- **EXERCISE AIM**:
Would you return, word for word, the lines of the data below from the line with "The directory to" through the line with "vector store instance", and no others?

(Data entries)
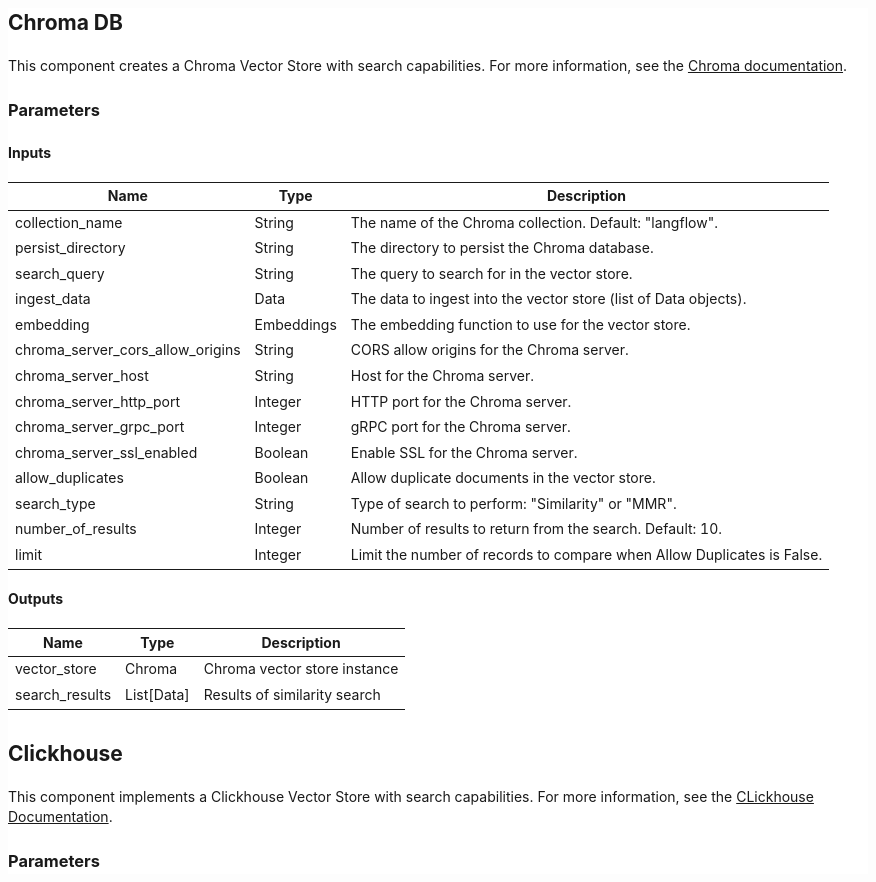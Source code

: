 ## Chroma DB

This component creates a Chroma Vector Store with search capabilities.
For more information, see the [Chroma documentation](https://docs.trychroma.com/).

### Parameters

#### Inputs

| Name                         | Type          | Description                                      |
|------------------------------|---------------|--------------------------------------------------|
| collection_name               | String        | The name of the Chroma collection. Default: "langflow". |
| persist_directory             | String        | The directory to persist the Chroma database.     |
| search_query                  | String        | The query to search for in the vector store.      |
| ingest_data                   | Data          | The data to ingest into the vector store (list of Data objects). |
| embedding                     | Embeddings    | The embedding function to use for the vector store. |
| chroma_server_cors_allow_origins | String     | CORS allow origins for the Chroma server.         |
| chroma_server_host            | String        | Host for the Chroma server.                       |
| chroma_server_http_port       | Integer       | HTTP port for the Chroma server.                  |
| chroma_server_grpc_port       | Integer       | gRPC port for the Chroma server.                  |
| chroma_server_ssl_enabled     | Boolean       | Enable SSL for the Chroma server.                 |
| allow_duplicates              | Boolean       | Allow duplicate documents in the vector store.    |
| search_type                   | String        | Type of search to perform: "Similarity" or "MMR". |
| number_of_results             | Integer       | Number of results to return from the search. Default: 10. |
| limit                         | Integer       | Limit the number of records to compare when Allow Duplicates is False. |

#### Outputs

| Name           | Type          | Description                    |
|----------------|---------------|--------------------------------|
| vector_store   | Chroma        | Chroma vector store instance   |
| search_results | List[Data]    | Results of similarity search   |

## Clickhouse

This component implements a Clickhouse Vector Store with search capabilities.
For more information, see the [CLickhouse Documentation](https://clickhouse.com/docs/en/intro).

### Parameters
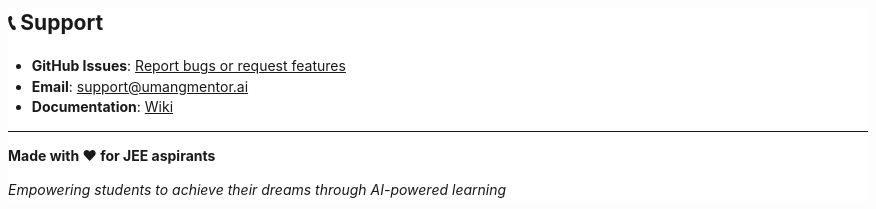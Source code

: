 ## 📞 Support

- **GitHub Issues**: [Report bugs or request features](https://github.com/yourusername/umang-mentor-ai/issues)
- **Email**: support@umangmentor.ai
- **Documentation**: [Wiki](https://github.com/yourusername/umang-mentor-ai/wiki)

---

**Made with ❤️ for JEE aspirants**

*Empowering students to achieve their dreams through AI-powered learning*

- **WRITTEN ANSWER**:
| persist_directory             | String        | The directory to persist the Chroma database.     |
| search_query                  | String        | The query to search for in the vector store.      |
| ingest_data                   | Data          | The data to ingest into the vector store (list of Data objects). |
| embedding                     | Embeddings    | The embedding function to use for the vector store. |
| chroma_server_cors_allow_origins | String     | CORS allow origins for the Chroma server.         |
| chroma_server_host            | String        | Host for the Chroma server.                       |
| chroma_server_http_port       | Integer       | HTTP port for the Chroma server.                  |
| chroma_server_grpc_port       | Integer       | gRPC port for the Chroma server.                  |
| chroma_server_ssl_enabled     | Boolean       | Enable SSL for the Chroma server.                 |
| allow_duplicates              | Boolean       | Allow duplicate documents in the vector store.    |
| search_type                   | String        | Type of search to perform: "Similarity" or "MMR". |
| number_of_results             | Integer       | Number of results to return from the search. Default: 10. |
| limit                         | Integer       | Limit the number of records to compare when Allow Duplicates is False. |

#### Outputs

| Name           | Type          | Description                    |
|----------------|---------------|--------------------------------|
| vector_store   | Chroma        | Chroma vector store instance   |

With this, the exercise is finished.